Sotheby’s plunged the most in nine months after second-quarter earnings missed estimates due to higher expenses.
The New York-based auction house of fine art and collectibles reported a 14 percent decline in profit for the period ended June 30, according to a statement Thursday. Net income slid to $76.9 million from a year earlier even as the company sold the most expensive artwork of 2017 in May -- a Jean-Michel Basquiat painting for $110.5 million.
Chief Executive Officer Tad Smith said on a conference call that the art market “is healthy and efficient but neither frothy nor depressed.” Masterpieces that are fresh to the market result in “eye-popping" prices while lesser works need “realistic” prices to sell.
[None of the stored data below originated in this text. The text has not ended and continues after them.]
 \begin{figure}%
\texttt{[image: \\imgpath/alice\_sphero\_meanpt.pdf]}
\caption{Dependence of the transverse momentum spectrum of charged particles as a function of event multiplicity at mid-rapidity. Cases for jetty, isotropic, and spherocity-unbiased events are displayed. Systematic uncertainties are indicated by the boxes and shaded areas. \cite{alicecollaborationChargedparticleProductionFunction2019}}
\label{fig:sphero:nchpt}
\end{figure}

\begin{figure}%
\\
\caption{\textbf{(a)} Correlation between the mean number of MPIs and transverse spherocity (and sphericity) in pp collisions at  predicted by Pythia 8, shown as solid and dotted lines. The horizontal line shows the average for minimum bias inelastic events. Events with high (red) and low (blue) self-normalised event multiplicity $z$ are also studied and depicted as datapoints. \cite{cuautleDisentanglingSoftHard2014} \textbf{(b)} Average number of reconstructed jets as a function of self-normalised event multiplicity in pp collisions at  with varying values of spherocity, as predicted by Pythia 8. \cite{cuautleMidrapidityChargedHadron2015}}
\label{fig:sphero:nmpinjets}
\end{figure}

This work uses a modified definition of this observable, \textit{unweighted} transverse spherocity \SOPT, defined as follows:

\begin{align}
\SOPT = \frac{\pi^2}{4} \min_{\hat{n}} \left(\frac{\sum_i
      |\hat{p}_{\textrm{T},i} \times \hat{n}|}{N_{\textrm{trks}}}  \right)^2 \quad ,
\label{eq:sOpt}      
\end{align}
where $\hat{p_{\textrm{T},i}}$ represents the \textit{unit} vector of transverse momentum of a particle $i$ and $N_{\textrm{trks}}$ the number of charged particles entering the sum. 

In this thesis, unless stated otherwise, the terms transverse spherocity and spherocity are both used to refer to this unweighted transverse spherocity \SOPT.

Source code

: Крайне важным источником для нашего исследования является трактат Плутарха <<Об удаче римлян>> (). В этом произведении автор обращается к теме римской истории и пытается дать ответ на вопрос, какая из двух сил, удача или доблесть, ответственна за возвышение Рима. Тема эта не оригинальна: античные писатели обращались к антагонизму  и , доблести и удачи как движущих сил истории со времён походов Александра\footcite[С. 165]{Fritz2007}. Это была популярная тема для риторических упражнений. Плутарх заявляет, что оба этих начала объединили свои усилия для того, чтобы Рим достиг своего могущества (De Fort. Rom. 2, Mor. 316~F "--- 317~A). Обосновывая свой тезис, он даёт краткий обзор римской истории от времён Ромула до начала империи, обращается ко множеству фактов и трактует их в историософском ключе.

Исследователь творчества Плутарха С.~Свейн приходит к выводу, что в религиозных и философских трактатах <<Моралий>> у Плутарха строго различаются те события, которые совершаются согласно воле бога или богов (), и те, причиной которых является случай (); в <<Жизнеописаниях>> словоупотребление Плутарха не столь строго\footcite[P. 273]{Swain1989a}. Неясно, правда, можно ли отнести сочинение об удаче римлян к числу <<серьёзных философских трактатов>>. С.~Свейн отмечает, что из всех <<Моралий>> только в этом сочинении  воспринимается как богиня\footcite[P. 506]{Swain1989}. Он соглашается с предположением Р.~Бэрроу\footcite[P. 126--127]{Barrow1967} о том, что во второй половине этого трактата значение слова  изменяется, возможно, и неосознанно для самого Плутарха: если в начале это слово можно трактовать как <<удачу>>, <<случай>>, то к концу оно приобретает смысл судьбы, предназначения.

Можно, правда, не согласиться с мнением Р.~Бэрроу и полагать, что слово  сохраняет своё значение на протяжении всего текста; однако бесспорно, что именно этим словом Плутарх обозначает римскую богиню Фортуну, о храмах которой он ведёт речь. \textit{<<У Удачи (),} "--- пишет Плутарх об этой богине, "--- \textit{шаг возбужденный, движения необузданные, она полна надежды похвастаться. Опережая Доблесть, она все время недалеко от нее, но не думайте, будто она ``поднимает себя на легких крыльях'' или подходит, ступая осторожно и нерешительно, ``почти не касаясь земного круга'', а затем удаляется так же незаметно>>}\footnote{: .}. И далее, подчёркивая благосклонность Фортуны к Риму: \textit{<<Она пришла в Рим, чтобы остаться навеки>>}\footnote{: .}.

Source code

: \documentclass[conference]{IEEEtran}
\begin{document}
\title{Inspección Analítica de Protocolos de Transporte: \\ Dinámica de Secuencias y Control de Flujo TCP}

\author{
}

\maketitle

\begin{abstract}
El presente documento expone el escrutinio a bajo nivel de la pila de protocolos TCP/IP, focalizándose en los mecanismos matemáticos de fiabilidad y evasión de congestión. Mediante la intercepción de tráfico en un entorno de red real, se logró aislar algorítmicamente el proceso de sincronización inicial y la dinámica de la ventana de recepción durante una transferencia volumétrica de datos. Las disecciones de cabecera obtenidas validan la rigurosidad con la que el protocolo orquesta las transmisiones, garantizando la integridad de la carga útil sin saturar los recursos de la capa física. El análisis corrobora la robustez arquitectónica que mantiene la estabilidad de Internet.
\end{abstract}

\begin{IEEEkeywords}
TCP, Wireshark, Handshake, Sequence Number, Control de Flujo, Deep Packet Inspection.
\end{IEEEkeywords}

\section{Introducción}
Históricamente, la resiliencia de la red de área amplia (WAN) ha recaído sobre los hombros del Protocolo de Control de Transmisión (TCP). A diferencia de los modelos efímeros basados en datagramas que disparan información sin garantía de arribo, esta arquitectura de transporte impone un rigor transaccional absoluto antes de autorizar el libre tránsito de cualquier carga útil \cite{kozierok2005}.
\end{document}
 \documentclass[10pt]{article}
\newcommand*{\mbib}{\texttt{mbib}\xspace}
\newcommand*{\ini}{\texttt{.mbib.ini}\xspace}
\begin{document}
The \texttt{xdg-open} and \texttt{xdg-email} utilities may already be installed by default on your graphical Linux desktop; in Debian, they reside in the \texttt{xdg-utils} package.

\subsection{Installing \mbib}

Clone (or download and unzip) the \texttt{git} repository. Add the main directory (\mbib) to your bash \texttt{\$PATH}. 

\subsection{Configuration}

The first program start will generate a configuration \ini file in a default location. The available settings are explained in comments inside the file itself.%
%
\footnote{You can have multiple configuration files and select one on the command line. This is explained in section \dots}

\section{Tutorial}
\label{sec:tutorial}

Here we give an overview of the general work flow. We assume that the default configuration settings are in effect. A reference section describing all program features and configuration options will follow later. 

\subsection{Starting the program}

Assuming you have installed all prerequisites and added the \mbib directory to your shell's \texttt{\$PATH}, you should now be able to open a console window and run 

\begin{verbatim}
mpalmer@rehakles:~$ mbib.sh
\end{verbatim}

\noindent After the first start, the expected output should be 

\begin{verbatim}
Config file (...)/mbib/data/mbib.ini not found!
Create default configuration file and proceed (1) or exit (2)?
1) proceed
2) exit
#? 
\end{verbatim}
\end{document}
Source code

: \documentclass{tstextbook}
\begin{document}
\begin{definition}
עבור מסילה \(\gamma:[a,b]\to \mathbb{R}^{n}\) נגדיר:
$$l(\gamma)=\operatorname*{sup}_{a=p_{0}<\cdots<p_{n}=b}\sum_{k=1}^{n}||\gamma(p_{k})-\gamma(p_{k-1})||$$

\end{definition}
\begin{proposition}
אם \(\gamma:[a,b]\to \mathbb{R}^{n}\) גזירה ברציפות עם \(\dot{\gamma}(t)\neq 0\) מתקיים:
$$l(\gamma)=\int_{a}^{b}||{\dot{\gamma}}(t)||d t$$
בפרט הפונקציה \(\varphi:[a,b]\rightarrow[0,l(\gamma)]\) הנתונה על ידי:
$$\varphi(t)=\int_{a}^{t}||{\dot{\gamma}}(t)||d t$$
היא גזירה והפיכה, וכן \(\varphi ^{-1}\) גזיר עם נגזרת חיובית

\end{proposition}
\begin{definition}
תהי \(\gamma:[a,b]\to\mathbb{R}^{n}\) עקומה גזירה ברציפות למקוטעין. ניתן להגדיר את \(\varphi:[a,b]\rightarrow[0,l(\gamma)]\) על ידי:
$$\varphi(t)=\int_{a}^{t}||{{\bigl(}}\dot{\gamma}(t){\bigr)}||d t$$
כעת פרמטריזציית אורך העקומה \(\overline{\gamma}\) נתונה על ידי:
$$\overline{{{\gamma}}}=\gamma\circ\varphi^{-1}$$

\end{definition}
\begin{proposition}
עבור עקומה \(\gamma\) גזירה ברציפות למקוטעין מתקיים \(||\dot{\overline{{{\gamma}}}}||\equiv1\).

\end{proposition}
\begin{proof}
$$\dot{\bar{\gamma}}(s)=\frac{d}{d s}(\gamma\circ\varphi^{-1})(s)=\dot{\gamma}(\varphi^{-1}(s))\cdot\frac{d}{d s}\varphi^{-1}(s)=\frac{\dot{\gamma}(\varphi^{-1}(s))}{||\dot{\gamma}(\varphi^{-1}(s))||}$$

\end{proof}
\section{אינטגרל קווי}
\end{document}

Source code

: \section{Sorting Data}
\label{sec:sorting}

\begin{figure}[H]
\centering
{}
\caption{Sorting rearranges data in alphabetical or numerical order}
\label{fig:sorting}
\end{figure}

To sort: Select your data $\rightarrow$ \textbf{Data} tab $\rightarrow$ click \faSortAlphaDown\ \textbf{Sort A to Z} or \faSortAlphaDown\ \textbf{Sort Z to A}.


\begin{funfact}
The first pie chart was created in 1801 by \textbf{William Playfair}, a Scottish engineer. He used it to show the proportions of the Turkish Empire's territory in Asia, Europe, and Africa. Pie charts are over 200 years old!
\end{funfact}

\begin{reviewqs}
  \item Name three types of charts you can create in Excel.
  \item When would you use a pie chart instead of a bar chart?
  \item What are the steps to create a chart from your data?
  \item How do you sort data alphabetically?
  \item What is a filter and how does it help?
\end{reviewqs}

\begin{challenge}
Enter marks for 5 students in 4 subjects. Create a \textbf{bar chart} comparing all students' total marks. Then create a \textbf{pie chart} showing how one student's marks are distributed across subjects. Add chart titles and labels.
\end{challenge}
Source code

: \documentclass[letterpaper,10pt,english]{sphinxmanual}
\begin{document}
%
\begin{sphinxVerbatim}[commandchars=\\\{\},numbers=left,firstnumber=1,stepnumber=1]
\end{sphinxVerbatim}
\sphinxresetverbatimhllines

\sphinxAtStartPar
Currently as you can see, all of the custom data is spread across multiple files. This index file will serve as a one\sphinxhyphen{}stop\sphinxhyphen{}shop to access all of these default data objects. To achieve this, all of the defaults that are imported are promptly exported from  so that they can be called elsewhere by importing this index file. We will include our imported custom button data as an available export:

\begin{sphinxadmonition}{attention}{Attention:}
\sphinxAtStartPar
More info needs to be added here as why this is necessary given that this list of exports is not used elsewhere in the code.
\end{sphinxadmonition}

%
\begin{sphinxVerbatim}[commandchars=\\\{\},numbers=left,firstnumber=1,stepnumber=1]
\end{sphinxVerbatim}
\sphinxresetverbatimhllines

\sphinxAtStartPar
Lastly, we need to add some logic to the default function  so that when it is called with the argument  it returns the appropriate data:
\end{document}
Like rival Christie’s, Sotheby’s saw an increase in high-priced lots. The number of works priced at more than $1 million rose 5 percent during the first half of the year. The number of buyers and sellers in that price range increased by 10 percent and 13 percent, respectively, he said. Private sales for the first half rose 34 percent to $333.8 million.
Sotheby’s reported adjusted earnings of $1.44 a share, compared to the $1.51 average estimate of five analysts in a Bloomberg survey. Revenue of $314.9 million slightly missed the estimate even as it increased 5 percent.
Expenses rose almost 20 percent. The company attributed this to the projected payment of target bonuses for employees and investment in areas such as technology, digital marketing and specialist expertise. Also with more higher-priced works in the mix, Sotheby’s auction commission margin was largely flat for the quarter at 16.3 percent.
The shares slid 8.3 percent to $51.15 at 4 p.m. in New York, the biggest decline since November 2016. On July 25, Sotheby’s closed at a record $57.70.